Every line in the material below that includes "direcciones" should be copied.

━━━━━━━━━━━━━━━━━━━━

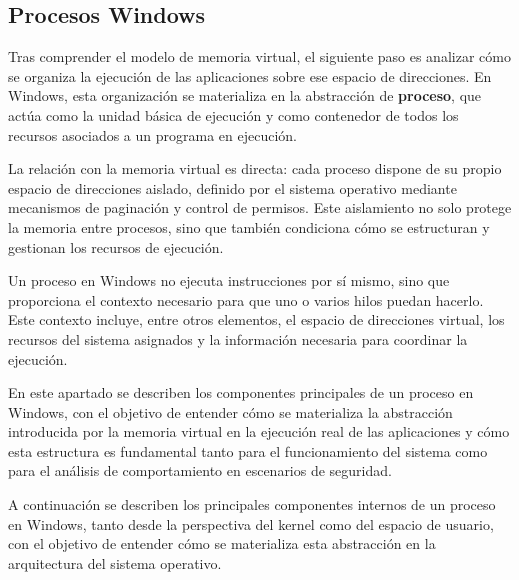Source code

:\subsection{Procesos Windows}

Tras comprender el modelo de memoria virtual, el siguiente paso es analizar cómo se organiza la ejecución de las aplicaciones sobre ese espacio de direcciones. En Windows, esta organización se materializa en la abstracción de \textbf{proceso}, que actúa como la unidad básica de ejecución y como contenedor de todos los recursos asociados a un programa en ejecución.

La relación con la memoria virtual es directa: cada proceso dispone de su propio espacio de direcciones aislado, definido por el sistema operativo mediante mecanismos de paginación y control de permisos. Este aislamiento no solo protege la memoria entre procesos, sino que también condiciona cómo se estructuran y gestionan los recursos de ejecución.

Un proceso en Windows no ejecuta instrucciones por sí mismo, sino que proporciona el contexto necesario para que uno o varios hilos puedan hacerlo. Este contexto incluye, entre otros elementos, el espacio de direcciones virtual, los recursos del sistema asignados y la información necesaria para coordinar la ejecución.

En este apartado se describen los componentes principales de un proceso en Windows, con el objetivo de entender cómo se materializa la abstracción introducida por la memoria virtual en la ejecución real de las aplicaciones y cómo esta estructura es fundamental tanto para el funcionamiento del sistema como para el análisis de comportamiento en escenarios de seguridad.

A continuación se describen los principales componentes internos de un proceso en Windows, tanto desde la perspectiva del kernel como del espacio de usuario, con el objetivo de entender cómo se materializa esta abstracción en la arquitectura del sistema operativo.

━━━━━━━━━━━━━━━━━━━━

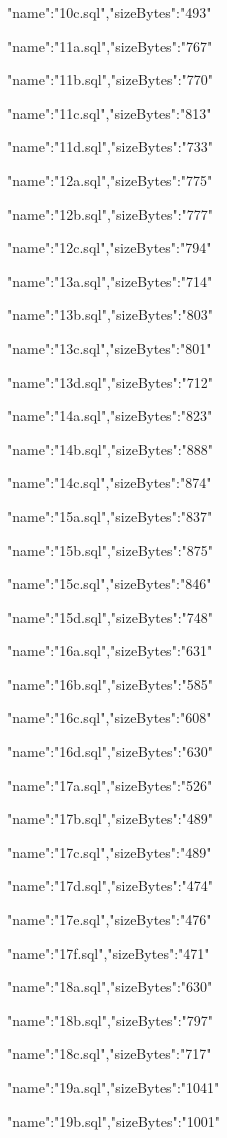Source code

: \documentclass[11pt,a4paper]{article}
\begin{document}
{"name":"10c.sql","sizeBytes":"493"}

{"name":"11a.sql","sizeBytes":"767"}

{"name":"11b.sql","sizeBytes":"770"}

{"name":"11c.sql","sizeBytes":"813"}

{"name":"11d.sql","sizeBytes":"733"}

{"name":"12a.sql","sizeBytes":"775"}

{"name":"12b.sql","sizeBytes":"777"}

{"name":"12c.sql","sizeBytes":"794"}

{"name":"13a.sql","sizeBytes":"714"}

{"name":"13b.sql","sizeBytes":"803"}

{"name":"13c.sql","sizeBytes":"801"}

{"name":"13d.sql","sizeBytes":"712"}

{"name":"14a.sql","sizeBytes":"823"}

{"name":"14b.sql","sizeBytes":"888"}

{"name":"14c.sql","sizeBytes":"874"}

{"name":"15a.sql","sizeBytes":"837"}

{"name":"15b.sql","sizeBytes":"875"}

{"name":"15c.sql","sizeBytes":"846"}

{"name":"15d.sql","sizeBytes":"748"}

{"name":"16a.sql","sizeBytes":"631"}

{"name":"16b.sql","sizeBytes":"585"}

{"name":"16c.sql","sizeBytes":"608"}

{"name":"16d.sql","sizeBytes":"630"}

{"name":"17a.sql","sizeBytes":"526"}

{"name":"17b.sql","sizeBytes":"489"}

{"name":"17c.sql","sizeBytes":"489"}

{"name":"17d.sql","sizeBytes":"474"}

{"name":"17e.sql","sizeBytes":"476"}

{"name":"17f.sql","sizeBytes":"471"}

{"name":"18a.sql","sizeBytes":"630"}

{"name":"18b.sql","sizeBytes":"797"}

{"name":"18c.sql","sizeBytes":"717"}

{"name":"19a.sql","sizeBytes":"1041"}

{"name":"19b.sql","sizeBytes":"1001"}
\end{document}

━━━━━━━━━━━━━━━━━━━━

## RESPONSE BOX
Tras comprender el modelo de memoria virtual, el siguiente paso es analizar cómo se organiza la ejecución de las aplicaciones sobre ese espacio de direcciones. En Windows, esta organización se materializa en la abstracción de \textbf{proceso}, que actúa como la unidad básica de ejecución y como contenedor de todos los recursos asociados a un programa en ejecución.
La relación con la memoria virtual es directa: cada proceso dispone de su propio espacio de direcciones aislado, definido por el sistema operativo mediante mecanismos de paginación y control de permisos. Este aislamiento no solo protege la memoria entre procesos, sino que también condiciona cómo se estructuran y gestionan los recursos de ejecución.
Un proceso en Windows no ejecuta instrucciones por sí mismo, sino que proporciona el contexto necesario para que uno o varios hilos puedan hacerlo. Este contexto incluye, entre otros elementos, el espacio de direcciones virtual, los recursos del sistema asignados y la información necesaria para coordinar la ejecución.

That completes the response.